You’ve made it to the final stage of this course, and that alone is a remarkable achievement.

Let’s look back at what you have accomplished.

  • You started by understanding AI, Machine Learning, and Deep Learning.
  • You explored key machine-learning concepts: datasets, model training, evaluation, overfitting, optimization, and hyperparameter tuning.
  • Using real-world data, you implemented core machine learning algorithms, such as linear and logistic regression, decision trees, K-nearest neighbors, and support vector machines.
  • You built your own neural network from scratch, learning how they operate, train, and adapt to grading descent and backpropagation.
  • You mastered data handling and preprocessing: cleaning, normalizing, engineering features, and performing exploratory data analysis.
  • You worked with PyTorch, bringing everything together into a streamlined machine-learning pipeline, training, evaluating, and saving models just like a real-world machine-learning engineer.
  • You explored advanced deep-learning architectures, including convolutional neural networks for image processing and recurrent neural networks for sequential data.
  • You completed the capstone project, applying your knowledge to a real-world dataset, making sense of big data, training models, and drawing insights from AI power predictions.

So what’s next?

Your journey continues.

While this course has provided you with a strong foundation, machine learning is fast-evolving. The models you trained today are just the beginning. What’s coming next in AI and machine learning is truly beyond imagination. And here’s the key. Machine learning is not a plug-and-play solution. It’s not just about feeding data into a model and expecting results. It requires critical thinking, creativity, and iteration. Every dataset is different. Every problem has its challenges, and the real power of machine learning lies in your ability to ask the right questions, interpret results, and continuously refine your models.

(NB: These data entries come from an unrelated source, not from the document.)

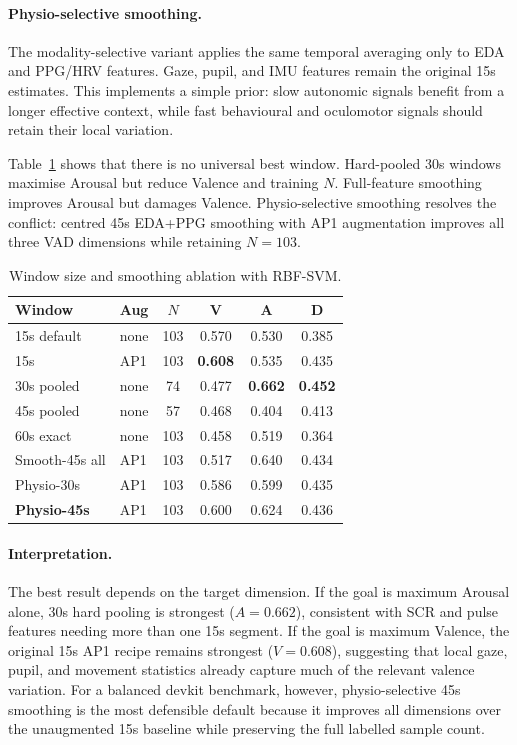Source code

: \documentclass[sigconf,review,anonymous]{acmart}
\newcommand{\best}[1]{\textbf{\textcolor{bestcol}{#1}}}
\begin{document}
\paragraph{Physio-selective smoothing.}
The modality-selective variant applies the same temporal averaging only to EDA
and PPG/HRV features.
Gaze, pupil, and IMU features remain the original 15s estimates.
This implements a simple prior: slow autonomic signals benefit from a longer
effective context, while fast behavioural and oculomotor signals should retain
their local variation.

Table~\ref{tab:window} shows that there is no universal best window.
Hard-pooled 30s windows maximise Arousal but reduce Valence and training $N$.
Full-feature smoothing improves Arousal but damages Valence.
Physio-selective smoothing resolves the conflict: centred 45s EDA+PPG
smoothing with AP1 augmentation improves all three VAD dimensions while
retaining $N=103$.

\begin{table}[t]
\caption{Window size and smoothing ablation with RBF-SVM.}
\label{tab:window}
\centering
\setlength{\tabcolsep}{3.5pt}
\small
\begin{tabular}{llcccc}
\toprule
\textbf{Window} & \textbf{Aug} & \textbf{$N$} & \textbf{V} & \textbf{A} & \textbf{D} \\
\midrule
15s default       & none & 103 & 0.570 & 0.530 & 0.385 \\
15s               & AP1  & 103 & \best{0.608} & 0.535 & 0.435 \\
30s pooled        & none & 74  & 0.477 & \best{0.662} & \best{0.452} \\
45s pooled        & none & 57  & 0.468 & 0.404 & 0.413 \\
60s exact         & none & 103 & 0.458 & 0.519 & 0.364 \\
\midrule
Smooth-45s all    & AP1  & 103 & 0.517 & 0.640 & 0.434 \\
Physio-30s        & AP1  & 103 & 0.586 & 0.599 & 0.435 \\
\best{Physio-45s} & AP1  & 103 & 0.600 & 0.624 & 0.436 \\
\bottomrule
\end{tabular}
\end{table}

\paragraph{Interpretation.}
The best result depends on the target dimension.
If the goal is maximum Arousal alone, 30s hard pooling is strongest
($A=0.662$), consistent with SCR and pulse features needing more than one 15s
segment.
If the goal is maximum Valence, the original 15s AP1 recipe remains strongest
($V=0.608$), suggesting that local gaze, pupil, and movement statistics already
capture much of the relevant valence variation.
For a balanced devkit benchmark, however, physio-selective 45s smoothing is the
most defensible default because it improves all dimensions over the unaugmented
15s baseline while preserving the full labelled sample count.
\end{document}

Stay curious and keep learning. The best machine learning practitioners never stop learning. AI is evolving at an unprecedented pace, and staying ahead means exploring new models, reading research papers, experimenting with real-world data, and always asking how this can be improved.

Apply machine learning to your own problems. The best way to keep learning is by doing. Whether you’re working in engineering, science, business, or any other field, machine learning has the potential to enhance decision-making, automate processes, and unlock insights you never thought possible.

What’s coming next is unbelievable. The AI breakthroughs of today were unimaginable just a decade ago: self-learning algorithms, real-time AI systems, generative AI models… These are transforming the world in ways we are only beginning to understand. And you are now part of that movement.

So, as you move forward, keep learning, keep questioning, and keep building. The future of AI is unfolding right now, and the next breakthroughs will come from people who are willing to push the boundaries, challenge norms, and explore the ocean of possibilities that AI offers.

Thank you for being part of this journey.

We can’t wait to see what you create.

See you in the next challenge!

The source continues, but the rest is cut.